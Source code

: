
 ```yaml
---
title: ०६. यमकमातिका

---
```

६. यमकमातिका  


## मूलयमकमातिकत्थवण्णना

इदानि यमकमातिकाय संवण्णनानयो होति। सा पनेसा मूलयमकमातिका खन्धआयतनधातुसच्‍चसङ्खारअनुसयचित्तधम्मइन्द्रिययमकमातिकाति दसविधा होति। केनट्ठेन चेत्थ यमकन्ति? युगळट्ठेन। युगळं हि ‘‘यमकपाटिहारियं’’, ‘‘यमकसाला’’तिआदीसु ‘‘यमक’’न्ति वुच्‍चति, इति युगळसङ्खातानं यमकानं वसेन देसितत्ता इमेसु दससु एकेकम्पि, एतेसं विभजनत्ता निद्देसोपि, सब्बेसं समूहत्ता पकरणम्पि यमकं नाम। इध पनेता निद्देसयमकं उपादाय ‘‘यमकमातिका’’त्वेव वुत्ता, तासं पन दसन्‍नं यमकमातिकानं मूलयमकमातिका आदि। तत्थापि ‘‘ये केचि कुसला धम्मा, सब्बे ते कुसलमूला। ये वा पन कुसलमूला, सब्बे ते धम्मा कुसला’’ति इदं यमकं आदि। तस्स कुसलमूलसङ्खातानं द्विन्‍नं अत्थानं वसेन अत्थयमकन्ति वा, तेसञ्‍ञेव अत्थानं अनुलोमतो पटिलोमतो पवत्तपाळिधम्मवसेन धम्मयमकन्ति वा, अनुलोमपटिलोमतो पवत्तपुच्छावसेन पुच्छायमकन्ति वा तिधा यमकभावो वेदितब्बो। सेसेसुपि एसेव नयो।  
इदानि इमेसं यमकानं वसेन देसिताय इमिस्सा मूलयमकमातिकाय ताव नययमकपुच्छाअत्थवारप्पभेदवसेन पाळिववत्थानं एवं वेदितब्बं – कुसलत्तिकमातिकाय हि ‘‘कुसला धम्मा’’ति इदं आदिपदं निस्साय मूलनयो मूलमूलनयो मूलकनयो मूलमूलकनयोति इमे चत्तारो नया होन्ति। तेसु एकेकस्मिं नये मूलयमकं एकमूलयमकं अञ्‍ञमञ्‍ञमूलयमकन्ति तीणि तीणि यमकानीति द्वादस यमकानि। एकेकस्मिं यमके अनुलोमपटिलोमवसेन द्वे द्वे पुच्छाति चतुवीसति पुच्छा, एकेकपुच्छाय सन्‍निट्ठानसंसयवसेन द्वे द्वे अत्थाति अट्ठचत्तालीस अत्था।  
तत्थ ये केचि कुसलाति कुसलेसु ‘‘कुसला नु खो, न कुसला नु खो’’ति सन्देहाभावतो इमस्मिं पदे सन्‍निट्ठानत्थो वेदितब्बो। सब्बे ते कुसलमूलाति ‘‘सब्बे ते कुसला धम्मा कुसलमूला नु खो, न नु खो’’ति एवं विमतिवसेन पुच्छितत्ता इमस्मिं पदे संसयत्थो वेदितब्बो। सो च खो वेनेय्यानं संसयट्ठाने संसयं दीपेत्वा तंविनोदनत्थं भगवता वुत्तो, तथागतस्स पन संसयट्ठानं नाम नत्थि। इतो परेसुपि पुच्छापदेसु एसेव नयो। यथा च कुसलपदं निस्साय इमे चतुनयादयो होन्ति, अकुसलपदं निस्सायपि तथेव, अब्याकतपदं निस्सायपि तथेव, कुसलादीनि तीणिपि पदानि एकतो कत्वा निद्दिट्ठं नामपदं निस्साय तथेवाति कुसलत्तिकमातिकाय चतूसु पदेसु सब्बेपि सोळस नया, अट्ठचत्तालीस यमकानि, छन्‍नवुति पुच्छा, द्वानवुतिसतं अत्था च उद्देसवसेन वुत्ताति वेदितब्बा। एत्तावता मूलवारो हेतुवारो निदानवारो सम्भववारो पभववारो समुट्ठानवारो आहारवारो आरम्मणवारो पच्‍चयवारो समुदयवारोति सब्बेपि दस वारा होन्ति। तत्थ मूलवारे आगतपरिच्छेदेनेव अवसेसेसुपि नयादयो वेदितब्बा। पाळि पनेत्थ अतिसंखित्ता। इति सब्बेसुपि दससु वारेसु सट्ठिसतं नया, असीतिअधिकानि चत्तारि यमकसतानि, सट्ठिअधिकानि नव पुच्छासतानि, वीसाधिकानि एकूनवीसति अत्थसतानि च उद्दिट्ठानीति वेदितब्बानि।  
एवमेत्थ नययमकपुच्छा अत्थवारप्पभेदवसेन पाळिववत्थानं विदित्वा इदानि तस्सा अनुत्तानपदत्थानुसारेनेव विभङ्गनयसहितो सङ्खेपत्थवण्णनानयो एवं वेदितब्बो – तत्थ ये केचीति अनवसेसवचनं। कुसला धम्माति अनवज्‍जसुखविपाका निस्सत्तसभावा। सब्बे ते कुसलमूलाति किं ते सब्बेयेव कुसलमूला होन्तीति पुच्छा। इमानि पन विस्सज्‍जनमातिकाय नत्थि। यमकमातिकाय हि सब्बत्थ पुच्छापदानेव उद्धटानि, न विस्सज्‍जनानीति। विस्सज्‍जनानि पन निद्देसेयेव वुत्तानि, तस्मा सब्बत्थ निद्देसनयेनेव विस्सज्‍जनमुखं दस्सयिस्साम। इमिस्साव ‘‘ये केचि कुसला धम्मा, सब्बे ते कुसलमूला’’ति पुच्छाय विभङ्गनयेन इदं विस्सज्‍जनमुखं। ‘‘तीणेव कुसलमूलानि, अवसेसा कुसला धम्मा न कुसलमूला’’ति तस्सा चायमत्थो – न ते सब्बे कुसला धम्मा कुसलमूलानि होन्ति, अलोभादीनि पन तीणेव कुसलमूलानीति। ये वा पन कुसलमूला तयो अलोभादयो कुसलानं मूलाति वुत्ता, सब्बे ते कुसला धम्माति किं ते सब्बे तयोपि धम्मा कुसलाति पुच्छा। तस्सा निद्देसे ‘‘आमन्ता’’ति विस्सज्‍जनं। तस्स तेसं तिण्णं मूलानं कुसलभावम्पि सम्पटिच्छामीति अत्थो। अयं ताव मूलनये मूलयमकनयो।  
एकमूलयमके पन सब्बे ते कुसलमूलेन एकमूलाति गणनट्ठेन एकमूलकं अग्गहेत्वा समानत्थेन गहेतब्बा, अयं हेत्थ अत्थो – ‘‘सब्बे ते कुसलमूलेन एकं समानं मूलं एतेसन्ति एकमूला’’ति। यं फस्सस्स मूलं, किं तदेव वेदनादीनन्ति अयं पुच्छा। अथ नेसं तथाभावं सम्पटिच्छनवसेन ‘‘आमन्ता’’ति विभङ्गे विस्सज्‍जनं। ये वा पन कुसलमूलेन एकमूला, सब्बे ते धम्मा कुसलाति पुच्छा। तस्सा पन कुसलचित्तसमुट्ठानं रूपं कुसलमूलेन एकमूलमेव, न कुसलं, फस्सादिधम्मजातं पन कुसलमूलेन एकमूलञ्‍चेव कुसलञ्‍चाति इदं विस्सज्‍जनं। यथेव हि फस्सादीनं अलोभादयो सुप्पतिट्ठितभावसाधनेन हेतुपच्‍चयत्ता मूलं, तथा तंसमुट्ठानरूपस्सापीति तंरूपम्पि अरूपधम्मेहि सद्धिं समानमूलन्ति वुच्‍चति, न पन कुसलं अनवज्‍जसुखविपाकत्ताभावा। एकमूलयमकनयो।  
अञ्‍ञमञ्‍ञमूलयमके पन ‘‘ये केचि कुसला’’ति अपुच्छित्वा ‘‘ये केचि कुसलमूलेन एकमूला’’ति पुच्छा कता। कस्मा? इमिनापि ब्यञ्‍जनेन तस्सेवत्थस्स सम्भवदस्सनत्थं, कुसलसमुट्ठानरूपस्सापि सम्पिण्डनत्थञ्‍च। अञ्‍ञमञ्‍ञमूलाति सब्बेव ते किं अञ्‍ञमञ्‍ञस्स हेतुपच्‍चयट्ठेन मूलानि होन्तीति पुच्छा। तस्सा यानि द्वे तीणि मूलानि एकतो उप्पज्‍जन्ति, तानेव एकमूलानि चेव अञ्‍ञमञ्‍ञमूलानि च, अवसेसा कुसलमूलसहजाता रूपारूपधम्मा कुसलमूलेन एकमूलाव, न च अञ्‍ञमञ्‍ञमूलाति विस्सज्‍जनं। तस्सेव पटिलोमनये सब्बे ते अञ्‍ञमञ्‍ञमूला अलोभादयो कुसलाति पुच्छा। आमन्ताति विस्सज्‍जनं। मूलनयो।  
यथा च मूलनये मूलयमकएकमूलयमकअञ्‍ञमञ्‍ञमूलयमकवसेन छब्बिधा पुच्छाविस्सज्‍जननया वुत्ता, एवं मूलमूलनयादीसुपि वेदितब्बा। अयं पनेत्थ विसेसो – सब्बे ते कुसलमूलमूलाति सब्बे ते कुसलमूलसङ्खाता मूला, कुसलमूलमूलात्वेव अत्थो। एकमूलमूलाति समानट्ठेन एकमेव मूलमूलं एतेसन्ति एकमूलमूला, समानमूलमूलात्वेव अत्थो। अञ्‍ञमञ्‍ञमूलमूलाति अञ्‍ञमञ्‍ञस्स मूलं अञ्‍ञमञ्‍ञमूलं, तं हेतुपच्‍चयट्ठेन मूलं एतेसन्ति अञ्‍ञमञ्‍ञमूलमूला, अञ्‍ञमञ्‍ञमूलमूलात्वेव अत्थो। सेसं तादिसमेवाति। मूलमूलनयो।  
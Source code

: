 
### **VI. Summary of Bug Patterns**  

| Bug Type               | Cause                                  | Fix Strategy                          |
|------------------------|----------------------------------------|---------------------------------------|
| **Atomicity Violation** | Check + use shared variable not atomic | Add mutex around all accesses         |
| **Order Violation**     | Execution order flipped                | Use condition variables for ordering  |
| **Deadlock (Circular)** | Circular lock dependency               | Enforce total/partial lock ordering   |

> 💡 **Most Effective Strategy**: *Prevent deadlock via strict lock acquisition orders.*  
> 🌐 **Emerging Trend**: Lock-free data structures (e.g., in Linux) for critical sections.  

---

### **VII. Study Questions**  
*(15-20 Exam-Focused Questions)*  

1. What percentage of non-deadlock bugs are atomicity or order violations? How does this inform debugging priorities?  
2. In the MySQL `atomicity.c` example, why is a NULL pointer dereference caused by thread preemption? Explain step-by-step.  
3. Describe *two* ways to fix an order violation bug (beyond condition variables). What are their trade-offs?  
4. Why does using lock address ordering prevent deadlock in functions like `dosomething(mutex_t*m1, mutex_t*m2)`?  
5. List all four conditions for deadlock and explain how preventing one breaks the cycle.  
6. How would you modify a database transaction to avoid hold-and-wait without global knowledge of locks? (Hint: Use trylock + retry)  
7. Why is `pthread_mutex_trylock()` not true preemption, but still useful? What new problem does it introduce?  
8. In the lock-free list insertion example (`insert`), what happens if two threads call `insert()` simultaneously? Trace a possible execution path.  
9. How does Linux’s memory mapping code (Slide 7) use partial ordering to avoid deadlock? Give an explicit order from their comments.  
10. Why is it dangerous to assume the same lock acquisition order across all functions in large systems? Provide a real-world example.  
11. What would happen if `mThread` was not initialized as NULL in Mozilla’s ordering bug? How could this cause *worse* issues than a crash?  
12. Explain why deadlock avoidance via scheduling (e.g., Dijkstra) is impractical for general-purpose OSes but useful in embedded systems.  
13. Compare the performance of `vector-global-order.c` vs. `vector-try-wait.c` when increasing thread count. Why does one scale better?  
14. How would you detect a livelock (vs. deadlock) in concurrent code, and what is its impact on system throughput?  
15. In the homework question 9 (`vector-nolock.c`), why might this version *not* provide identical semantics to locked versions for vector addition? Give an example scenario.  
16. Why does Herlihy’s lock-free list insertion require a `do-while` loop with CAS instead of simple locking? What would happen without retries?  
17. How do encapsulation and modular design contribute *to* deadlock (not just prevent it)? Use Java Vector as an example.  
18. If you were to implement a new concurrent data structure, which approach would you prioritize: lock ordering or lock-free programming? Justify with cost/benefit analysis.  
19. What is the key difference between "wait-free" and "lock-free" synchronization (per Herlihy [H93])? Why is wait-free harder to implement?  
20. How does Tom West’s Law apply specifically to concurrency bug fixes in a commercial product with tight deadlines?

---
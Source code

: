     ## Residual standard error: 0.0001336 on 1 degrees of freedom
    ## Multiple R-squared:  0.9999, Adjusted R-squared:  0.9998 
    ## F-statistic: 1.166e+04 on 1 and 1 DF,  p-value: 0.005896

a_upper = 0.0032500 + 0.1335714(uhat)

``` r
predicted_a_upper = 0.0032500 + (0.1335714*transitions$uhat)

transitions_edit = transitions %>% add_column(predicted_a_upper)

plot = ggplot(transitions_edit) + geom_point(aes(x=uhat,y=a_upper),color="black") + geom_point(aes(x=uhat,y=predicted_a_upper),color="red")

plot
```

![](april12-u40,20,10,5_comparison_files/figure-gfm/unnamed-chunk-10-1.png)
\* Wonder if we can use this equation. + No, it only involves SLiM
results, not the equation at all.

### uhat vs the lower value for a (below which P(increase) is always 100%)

•••

_What the exercise asks:_
Everything from the line containing "only involves SLiM" to the final line of the entries above should be output exactly, and nothing more.

_Completed task:_
\* Wonder if we can use this equation. + No, it only involves SLiM
results, not the equation at all.

### uhat vs the lower value for a (below which P(increase) is always 100%)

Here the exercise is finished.